East Room Mary Jo Harvey (Othello HS) and Sue Bergman (Todd Beamer High School): Project-Based Learning in Your Government Class - Students learn civics by doing civics, inquiring into current issues through reading, discussion, and then taking informed action to practice citizenship and to make a difference. Participants receive free access to Common Core-aligned web resources to get their students on the fast track to civic engagement.

River Room Tese Wintz Neighbor, NCTA seminar leader, East Asia Resource Center, Jackson School of International Studies: What makes 400 Million Chinese Millennials Tick? - China is experiencing the most rapid socioeconomic transformation in the history of civilization. What are the important historical, social and economic factors shaping the outlook of Chinese youth? Explore the challenges and opportunities confronting Chinese in their 20’s and 30’s and walk out with 30 pages of excellent resources.

Park Room Meera Patankar and Charlotte Blessing: Deepening our Sense of Place in the Northwest Region: A Case Study of Lakeside School’s New Cultural and Service Immersion Program - Lakeside Middle School in Seattle launched a new Culture and Service Immersion Program in the fall of 2015, connecting students in Seattle with 6 Pacific Northwest communities (the Makah, Quinault and Elwha Klallam reservations, Broetje Orchards, On the Lamb Farm and the Vernonia, OR timber town.) Participants will learn about the program implementation and curricular integration into the fabric of our school.
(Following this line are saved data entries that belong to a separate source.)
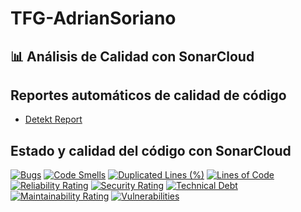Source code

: # TFG-AdrianSoriano

## 📊 Análisis de Calidad con SonarCloud

## Reportes automáticos de calidad de código

- [Detekt Report]([https://github.com/aadrisoriiano/TFG-AdrianSoriano/blob/gh-pages/detekt.html](https://aadrisoriiano.github.io/TFG-AdrianSoriano/detekt.html))

## Estado y calidad del código con SonarCloud


[![Bugs](https://sonarcloud.io/api/project_badges/measure?project=aadrisoriiano_TFG-AdrianSoriano&metric=bugs&token=3aae8f8068e7404570c849352dbf5025ae08f91a)](https://sonarcloud.io/summary/new_code?id=aadrisoriiano_TFG-AdrianSoriano)
[![Code Smells](https://sonarcloud.io/api/project_badges/measure?project=aadrisoriiano_TFG-AdrianSoriano&metric=code_smells&token=3aae8f8068e7404570c849352dbf5025ae08f91a)](https://sonarcloud.io/summary/new_code?id=aadrisoriiano_TFG-AdrianSoriano)
[![Duplicated Lines (%)](https://sonarcloud.io/api/project_badges/measure?project=aadrisoriiano_TFG-AdrianSoriano&metric=duplicated_lines_density&token=3aae8f8068e7404570c849352dbf5025ae08f91a)](https://sonarcloud.io/summary/new_code?id=aadrisoriiano_TFG-AdrianSoriano)
[![Lines of Code](https://sonarcloud.io/api/project_badges/measure?project=aadrisoriiano_TFG-AdrianSoriano&metric=ncloc&token=3aae8f8068e7404570c849352dbf5025ae08f91a)](https://sonarcloud.io/summary/new_code?id=aadrisoriiano_TFG-AdrianSoriano)
[![Reliability Rating](https://sonarcloud.io/api/project_badges/measure?project=aadrisoriiano_TFG-AdrianSoriano&metric=reliability_rating&token=3aae8f8068e7404570c849352dbf5025ae08f91a)](https://sonarcloud.io/summary/new_code?id=aadrisoriiano_TFG-AdrianSoriano)
[![Security Rating](https://sonarcloud.io/api/project_badges/measure?project=aadrisoriiano_TFG-AdrianSoriano&metric=security_rating&token=3aae8f8068e7404570c849352dbf5025ae08f91a)](https://sonarcloud.io/summary/new_code?id=aadrisoriiano_TFG-AdrianSoriano)
[![Technical Debt](https://sonarcloud.io/api/project_badges/measure?project=aadrisoriiano_TFG-AdrianSoriano&metric=sqale_index&token=3aae8f8068e7404570c849352dbf5025ae08f91a)](https://sonarcloud.io/summary/new_code?id=aadrisoriiano_TFG-AdrianSoriano)
[![Maintainability Rating](https://sonarcloud.io/api/project_badges/measure?project=aadrisoriiano_TFG-AdrianSoriano&metric=sqale_rating&token=3aae8f8068e7404570c849352dbf5025ae08f91a)](https://sonarcloud.io/summary/new_code?id=aadrisoriiano_TFG-AdrianSoriano)
[![Vulnerabilities](https://sonarcloud.io/api/project_badges/measure?project=aadrisoriiano_TFG-AdrianSoriano&metric=vulnerabilities&token=3aae8f8068e7404570c849352dbf5025ae08f91a)](https://sonarcloud.io/summary/new_code?id=aadrisoriiano_TFG-AdrianSoriano)
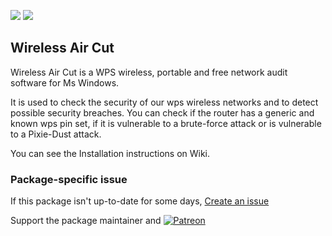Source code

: [![](https://img.shields.io/chocolatey/v/waircut?color=green&label=waircut)](https://chocolatey.org/packages/waircut) [![](https://img.shields.io/chocolatey/dt/waircut)](https://chocolatey.org/packages/waircut)

## Wireless Air Cut

Wireless Air Cut is a WPS wireless, portable and free network audit software for Ms Windows.

It is used to check the security of our wps wireless networks and to detect possible security breaches.
You can check if the router has a generic and known wps pin set, if it is vulnerable to a brute-force attack or is vulnerable to a Pixie-Dust attack.

You can see the Installation instructions on Wiki.

### Package-specific issue
If this package isn't up-to-date for some days, [Create an issue](https://github.com/tunisiano187/Chocolatey-packages/issues/new/choose)

Support the package maintainer and [![Patreon](https://cdn.jsdelivr.net/gh/tunisiano187/Chocolatey-packages@d15c4e19c709e7148588d4523ffc6dd3cd3c7e5e/icons/patreon.png)](https://www.patreon.com/tunisiano)
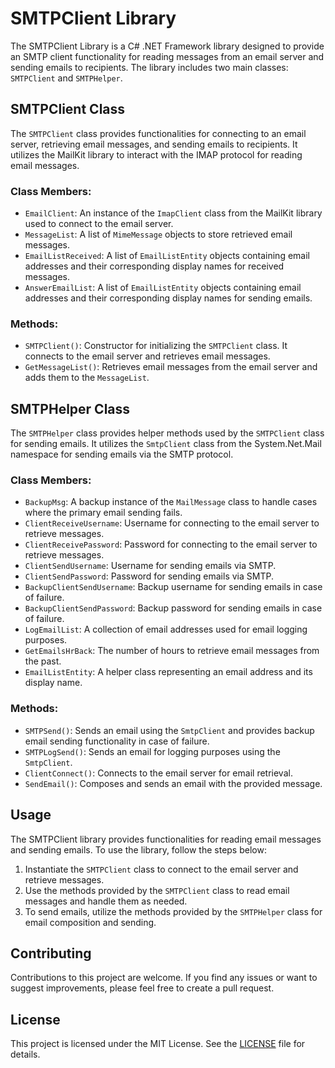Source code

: # SMTPClient Library

The SMTPClient Library is a C# .NET Framework library designed to provide an SMTP client functionality for reading messages from an email server and sending emails to recipients. The library includes two main classes: `SMTPClient` and `SMTPHelper`.

## SMTPClient Class

The `SMTPClient` class provides functionalities for connecting to an email server, retrieving email messages, and sending emails to recipients. It utilizes the MailKit library to interact with the IMAP protocol for reading email messages.

### Class Members:

- `EmailClient`: An instance of the `ImapClient` class from the MailKit library used to connect to the email server.
- `MessageList`: A list of `MimeMessage` objects to store retrieved email messages.
- `EmailListReceived`: A list of `EmailListEntity` objects containing email addresses and their corresponding display names for received messages.
- `AnswerEmailList`: A list of `EmailListEntity` objects containing email addresses and their corresponding display names for sending emails.

### Methods:

- `SMTPClient()`: Constructor for initializing the `SMTPClient` class. It connects to the email server and retrieves email messages.
- `GetMessageList()`: Retrieves email messages from the email server and adds them to the `MessageList`.

## SMTPHelper Class

The `SMTPHelper` class provides helper methods used by the `SMTPClient` class for sending emails. It utilizes the `SmtpClient` class from the System.Net.Mail namespace for sending emails via the SMTP protocol.

### Class Members:

- `BackupMsg`: A backup instance of the `MailMessage` class to handle cases where the primary email sending fails.
- `ClientReceiveUsername`: Username for connecting to the email server to retrieve messages.
- `ClientReceivePassword`: Password for connecting to the email server to retrieve messages.
- `ClientSendUsername`: Username for sending emails via SMTP.
- `ClientSendPassword`: Password for sending emails via SMTP.
- `BackupClientSendUsername`: Backup username for sending emails in case of failure.
- `BackupClientSendPassword`: Backup password for sending emails in case of failure.
- `LogEmailList`: A collection of email addresses used for email logging purposes.
- `GetEmailsHrBack`: The number of hours to retrieve email messages from the past.
- `EmailListEntity`: A helper class representing an email address and its display name.

### Methods:

- `SMTPSend()`: Sends an email using the `SmtpClient` and provides backup email sending functionality in case of failure.
- `SMTPLogSend()`: Sends an email for logging purposes using the `SmtpClient`.
- `ClientConnect()`: Connects to the email server for email retrieval.
- `SendEmail()`: Composes and sends an email with the provided message.

## Usage

The SMTPClient library provides functionalities for reading email messages and sending emails. To use the library, follow the steps below:

1. Instantiate the `SMTPClient` class to connect to the email server and retrieve messages.
2. Use the methods provided by the `SMTPClient` class to read email messages and handle them as needed.
3. To send emails, utilize the methods provided by the `SMTPHelper` class for email composition and sending.

## Contributing

Contributions to this project are welcome. If you find any issues or want to suggest improvements, please feel free to create a pull request.

## License

This project is licensed under the MIT License. See the [LICENSE](LICENSE) file for details.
We will then discuss the impact of experiential service learning experiences on student engagement and global citizenship.

Session Five 10:15 – 11:15

Stehekan A Raymond Jonas, University of Washington: Domination and Betrayal: World War One and the Modern World - The Great War signaled the terminal crisis of the European old regime–a crisis more than a century in the making. This presentation explores the rivalries that underpinned the Great War and the bleak geopolitical thinking that informed them. It considers the political culture that obliterated tolerance for difference, finding the foundations of power in nation and race. Finally, it weighs the responsibilities of the powerful from the perspective of the young men they had persuaded to fight.
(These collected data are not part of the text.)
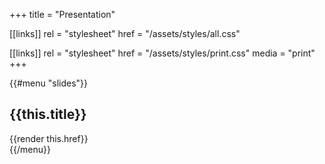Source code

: +++
title = "Presentation"

[[links]]
rel = "stylesheet"
href = "/assets/styles/all.css"

[[links]]
rel = "stylesheet"
href = "/assets/styles/print.css"
media = "print"
+++

{{#menu "slides"}}
<h2>{{this.title}}</h2>
<section>{{render this.href}}</section>
{{/menu}}

<style>
main {
  align-items: flex-start !important;
}
</style>
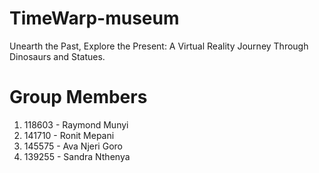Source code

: # TimeWarp-museum
Unearth the Past, Explore the Present: A Virtual Reality Journey Through Dinosaurs and Statues.

# Group Members
1. 118603 - Raymond Munyi
2. 141710 - Ronit Mepani
3. 145575 - Ava Njeri Goro
4. 139255 - Sandra Nthenya
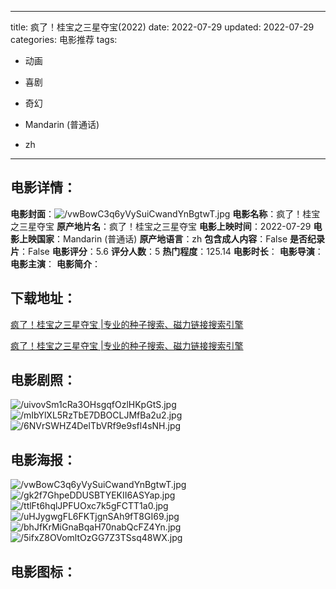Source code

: 
---
title: 疯了！桂宝之三星夺宝(2022)
date: 2022-07-29
updated: 2022-07-29
categories: 电影推荐
tags:
- 动画
- 喜剧
- 奇幻

- Mandarin (普通话)
- zh
---


> 

## **电影详情**：

**电影封面**：<img src="https://image.tmdb.org/t/p/w200/vwBowC3q6yVySuiCwandYnBgtwT.jpg" alt="/vwBowC3q6yVySuiCwandYnBgtwT.jpg" title="/vwBowC3q6yVySuiCwandYnBgtwT.jpg">
**电影名称**：疯了！桂宝之三星夺宝
**原产地片名**：疯了！桂宝之三星夺宝
**电影上映时间**：2022-07-29
**电影上映国家**：Mandarin (普通话)
**原产地语言**：zh
**包含成人内容**：False
**是否纪录片**：False
**电影评分**：5.6
**评分人数**：5
**热门程度**：125.14
**电影时长**：
**电影导演**：
**电影主演**：
**电影简介**：

## **下载地址**：
[疯了！桂宝之三星夺宝 |专业的种子搜索、磁力链接搜索引擎](https://movie.amd794.com:2083/?search=%E7%96%AF%E4%BA%86%EF%BC%81%E6%A1%82%E5%AE%9D%E4%B9%8B%E4%B8%89%E6%98%9F%E5%A4%BA%E5%AE%9D&ordering=&mode=match_phrase&page_size=10&page=1)

[疯了！桂宝之三星夺宝 |专业的种子搜索、磁力链接搜索引擎](https://movie.amd794.com:2083/?search=%E7%96%AF%E4%BA%86%EF%BC%81%E6%A1%82%E5%AE%9D%E4%B9%8B%E4%B8%89%E6%98%9F%E5%A4%BA%E5%AE%9D&ordering=&mode=match_phrase&page_size=10&page=1)
 

## **电影剧照**：
<img src="https://image.tmdb.org/t/p/original/uivovSm1cRa3OHsgqfOzlHKpGtS.jpg" alt="/uivovSm1cRa3OHsgqfOzlHKpGtS.jpg" title="/uivovSm1cRa3OHsgqfOzlHKpGtS.jpg"><img src="https://image.tmdb.org/t/p/original/mIbYlXL5RzTbE7DBOCLJMfBa2u2.jpg" alt="/mIbYlXL5RzTbE7DBOCLJMfBa2u2.jpg" title="/mIbYlXL5RzTbE7DBOCLJMfBa2u2.jpg"><img src="https://image.tmdb.org/t/p/original/6NVrSWHZ4DelTbVRf9e9sfl4sNH.jpg" alt="/6NVrSWHZ4DelTbVRf9e9sfl4sNH.jpg" title="/6NVrSWHZ4DelTbVRf9e9sfl4sNH.jpg">

## **电影海报**：
<img src="https://image.tmdb.org/t/p/original/vwBowC3q6yVySuiCwandYnBgtwT.jpg" alt="/vwBowC3q6yVySuiCwandYnBgtwT.jpg" title="/vwBowC3q6yVySuiCwandYnBgtwT.jpg"><img src="https://image.tmdb.org/t/p/original/gk2f7GhpeDDUSBTYEKII6ASYap.jpg" alt="/gk2f7GhpeDDUSBTYEKII6ASYap.jpg" title="/gk2f7GhpeDDUSBTYEKII6ASYap.jpg"><img src="https://image.tmdb.org/t/p/original/ttlFt6hqlJPFUOxc7k5gFCTT1a0.jpg" alt="/ttlFt6hqlJPFUOxc7k5gFCTT1a0.jpg" title="/ttlFt6hqlJPFUOxc7k5gFCTT1a0.jpg"><img src="https://image.tmdb.org/t/p/original/uHJygwgFL6FKTjgnSAh9fT8GI69.jpg" alt="/uHJygwgFL6FKTjgnSAh9fT8GI69.jpg" title="/uHJygwgFL6FKTjgnSAh9fT8GI69.jpg"><img src="https://image.tmdb.org/t/p/original/bhJfKrMiGnaBqaH70nabQcFZ4Yn.jpg" alt="/bhJfKrMiGnaBqaH70nabQcFZ4Yn.jpg" title="/bhJfKrMiGnaBqaH70nabQcFZ4Yn.jpg"><img src="https://image.tmdb.org/t/p/original/5ifxZ8OVomltOzGG7Z3TSsq48WX.jpg" alt="/5ifxZ8OVomltOzGG7Z3TSsq48WX.jpg" title="/5ifxZ8OVomltOzGG7Z3TSsq48WX.jpg">

## **电影图标**：

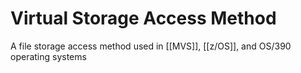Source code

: # Virtual Storage Access Method

A file storage access method used in [[MVS]], [[z/OS]], and OS/390 operating systems 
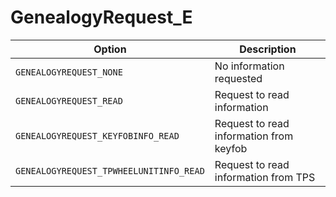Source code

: # GenealogyRequest_E

Option|Description
-|-
`GENEALOGYREQUEST_NONE`|No information requested
`GENEALOGYREQUEST_READ`|Request to read information
`GENEALOGYREQUEST_KEYFOBINFO_READ`|Request to read information from keyfob
`GENEALOGYREQUEST_TPWHEELUNITINFO_READ`|Request to read information from TPS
Stehekan B Tara Gray and Patty Shelton: Social Studies Lessons Redesigned for the Inquiry Arc – Patty, curriculum Developer in the Bellevue School District, and Tara, Elementary Principal, will model the process of taking social studies lessons to create authentic learning experiences that integrate standards from Common Core, C3 and the 21st Century Skills. With the Inquiry Arch Model as the frame, participants will see the redesign of history lessons. To conclude, Tara will describe how these revisions show proficiency for TPEP evaluations.
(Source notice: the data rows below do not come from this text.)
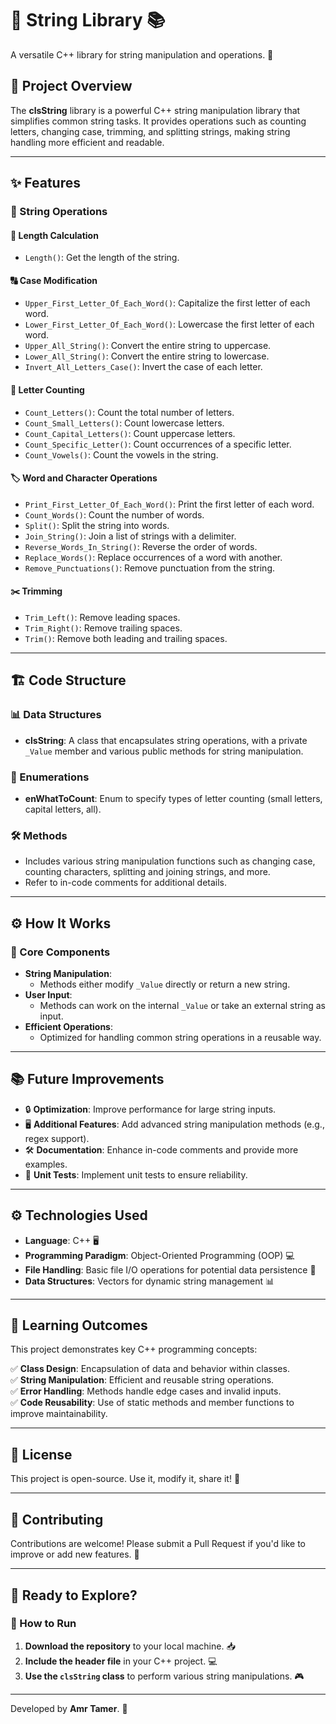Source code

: # 🧵 String Library 📚  
A versatile C++ library for string manipulation and operations. 🚀  

## 🌟 Project Overview  
The **clsString** library is a powerful C++ string manipulation library that simplifies common string tasks. It provides operations such as counting letters, changing case, trimming, and splitting strings, making string handling more efficient and readable.  

---

## ✨ Features  

### 📝 String Operations  

#### 📏 Length Calculation  
- `Length()`: Get the length of the string.  

#### 🔠 Case Modification  
- `Upper_First_Letter_Of_Each_Word()`: Capitalize the first letter of each word.  
- `Lower_First_Letter_Of_Each_Word()`: Lowercase the first letter of each word.  
- `Upper_All_String()`: Convert the entire string to uppercase.  
- `Lower_All_String()`: Convert the entire string to lowercase.  
- `Invert_All_Letters_Case()`: Invert the case of each letter.  

#### 🔢 Letter Counting  
- `Count_Letters()`: Count the total number of letters.  
- `Count_Small_Letters()`: Count lowercase letters.  
- `Count_Capital_Letters()`: Count uppercase letters.  
- `Count_Specific_Letter()`: Count occurrences of a specific letter.  
- `Count_Vowels()`: Count the vowels in the string.  

#### 🏷️ Word and Character Operations  
- `Print_First_Letter_Of_Each_Word()`: Print the first letter of each word.  
- `Count_Words()`: Count the number of words.  
- `Split()`: Split the string into words.  
- `Join_String()`: Join a list of strings with a delimiter.  
- `Reverse_Words_In_String()`: Reverse the order of words.  
- `Replace_Words()`: Replace occurrences of a word with another.  
- `Remove_Punctuations()`: Remove punctuation from the string.  

#### ✂️ Trimming  
- `Trim_Left()`: Remove leading spaces.  
- `Trim_Right()`: Remove trailing spaces.  
- `Trim()`: Remove both leading and trailing spaces.  

---

## 🏗️ Code Structure  

### 📊 Data Structures  
- **clsString**: A class that encapsulates string operations, with a private `_Value` member and various public methods for string manipulation.  

### 🔢 Enumerations  
- **enWhatToCount**: Enum to specify types of letter counting (small letters, capital letters, all).  

### 🛠️ Methods  
- Includes various string manipulation functions such as changing case, counting characters, splitting and joining strings, and more.  
- Refer to in-code comments for additional details.  

---

## ⚙️ How It Works  

### 🔑 Core Components  
- **String Manipulation**:  
  - Methods either modify `_Value` directly or return a new string.  
- **User Input**:  
  - Methods can work on the internal `_Value` or take an external string as input.  
- **Efficient Operations**:  
  - Optimized for handling common string operations in a reusable way.  

---

## 📚 Future Improvements  

- 🔒 **Optimization**: Improve performance for large string inputs.  
- 🖥️ **Additional Features**: Add advanced string manipulation methods (e.g., regex support).  
- 🛠️ **Documentation**: Enhance in-code comments and provide more examples.  
- 📜 **Unit Tests**: Implement unit tests to ensure reliability.  

---

## ⚙️ Technologies Used  

- **Language**: C++ 🖥️  
- **Programming Paradigm**: Object-Oriented Programming (OOP) 💻  
- **File Handling**: Basic file I/O operations for potential data persistence 📂  
- **Data Structures**: Vectors for dynamic string management 📊  

---

## 🎯 Learning Outcomes  

This project demonstrates key C++ programming concepts:  

✅ **Class Design**: Encapsulation of data and behavior within classes.  
✅ **String Manipulation**: Efficient and reusable string operations.  
✅ **Error Handling**: Methods handle edge cases and invalid inputs.  
✅ **Code Reusability**: Use of static methods and member functions to improve maintainability.  

---

## 📜 License  

This project is open-source. Use it, modify it, share it! 🎉  

---

## 🤝 Contributing  

Contributions are welcome! Please submit a Pull Request if you'd like to improve or add new features. 🙌  

---

## 🏁 Ready to Explore?  

### 🚀 How to Run  

1. **Download the repository** to your local machine. 📥  
2. **Include the header file** in your C++ project. 💻  
3. **Use the `clsString` class** to perform various string manipulations. 🎮  

---

Developed by **Amr Tamer**. 🚀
East Room Ryan Hauck, World Affairs Council Global Classroom: From Past to Present: Reflecting on Turkish History and Culture Through the Lens of Teacher Travel - This session provides an engaging look into Turkish history, culture, and contemporary politics through the lens of teachers who have recently traveled to Turkey with the Turkish Cultural Foundation. From Istanbul to Ephesus, teachers will reflect on their transformative experience and share curriculum they have written to bring Turkey alive in their classroom. With Turkey's current geopolitical significance in the world, teachers will share relevant ideas to bring this complex country into your classroom. In addition, teachers will highlight the importance of teacher travel and its potential to impact your teaching.

River Room Linda Cuadra, Southeast Asia Center, Jackson School of International Studies: Tipping Over: Climate Change in Southeast Asia and the US - Global warming has passed its tipping point. Preventing bigger climate change problems must include reducing the energy we all use. Sounds easy – but what would you give up? We will learn about energy use, fossil fuel consumption, different types of alternative energy, and play a game.

Park Room Amy Merkley & Jodi Jackson: Connecting Classrooms Through Debate - There were the Lincoln-Douglass Debates and now there are the Merkley-Jackson Debates! Come to our session to learn how to connect classrooms through debate. We will go over everything from the preparations in our individual classrooms to the main event hosted by our very own librarian. Find out whose class won the debate!